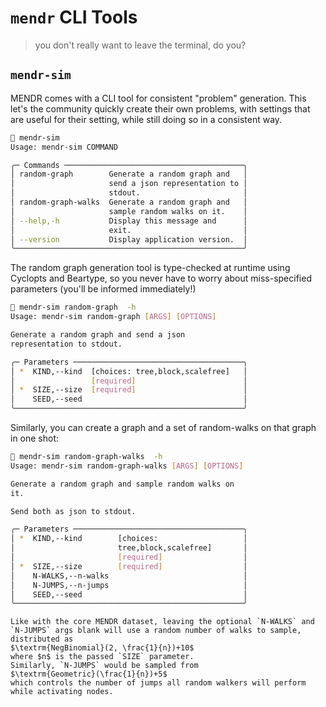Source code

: # `mendr` CLI Tools
> you don't really want to leave the terminal, do you? 

## `mendr-sim`
MENDR comes with a CLI tool for consistent "problem" generation. 
This let's the community quickly create their own problems, with settings that are useful for their setting, while still doing so in a consistent way. 

```sh
󱞩 mendr-sim
Usage: mendr-sim COMMAND

╭─ Commands ────────────────────────────────────────╮
│ random-graph        Generate a random graph and   │
│                     send a json representation to │
│                     stdout.                       │
│ random-graph-walks  Generate a random graph and   │
│                     sample random walks on it.    │
│ --help,-h           Display this message and      │
│                     exit.                         │
│ --version           Display application version.  │
╰───────────────────────────────────────────────────╯
```

The random graph generation tool is type-checked at runtime using Cyclopts and Beartype, so you never have to worry about miss-specified parameters (you'll be informed immediately!)

```sh
󱞩 mendr-sim random-graph  -h
Usage: mendr-sim random-graph [ARGS] [OPTIONS]

Generate a random graph and send a json 
representation to stdout.

╭─ Parameters ──────────────────────────────────────╮
│ *  KIND,--kind  [choices: tree,block,scalefree]   │
│                 [required]                        │
│ *  SIZE,--size  [required]                        │
│    SEED,--seed                                    │
╰───────────────────────────────────────────────────╯
```

Similarly, you can create a graph and a set of random-walks on that graph in one shot: 

```sh
󱞩 mendr-sim random-graph-walks  -h
Usage: mendr-sim random-graph-walks [ARGS] [OPTIONS]

Generate a random graph and sample random walks on 
it.

Send both as json to stdout.

╭─ Parameters ──────────────────────────────────────╮
│ *  KIND,--kind        [choices:                   │
│                       tree,block,scalefree]       │
│                       [required]                  │
│ *  SIZE,--size        [required]                  │
│    N-WALKS,--n-walks                              │
│    N-JUMPS,--n-jumps                              │
│    SEED,--seed                                    │
╰───────────────────────────────────────────────────╯
```

```{note}
Like with the core MENDR dataset, leaving the optional `N-WALKS` and `N-JUMPS` args blank will use a random number of walks to sample, distributed as 
$\textrm{NegBinomial}(2, \frac{1}{n})+10$
where $n$ is the passed `SIZE` parameter. 
Similarly, `N-JUMPS` would be sampled from 
$\textrm{Geometric}(\frac{1}{n})+5$
which controls the number of jumps all random walkers will perform while activating nodes. 
```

- **ASSIGNMENT**: Go through the records above, find every line with the word "frac", and list those lines.

- **EXPECTED OUTPUT**:
$\textrm{NegBinomial}(2, \frac{1}{n})+10$
$\textrm{Geometric}(\frac{1}{n})+5$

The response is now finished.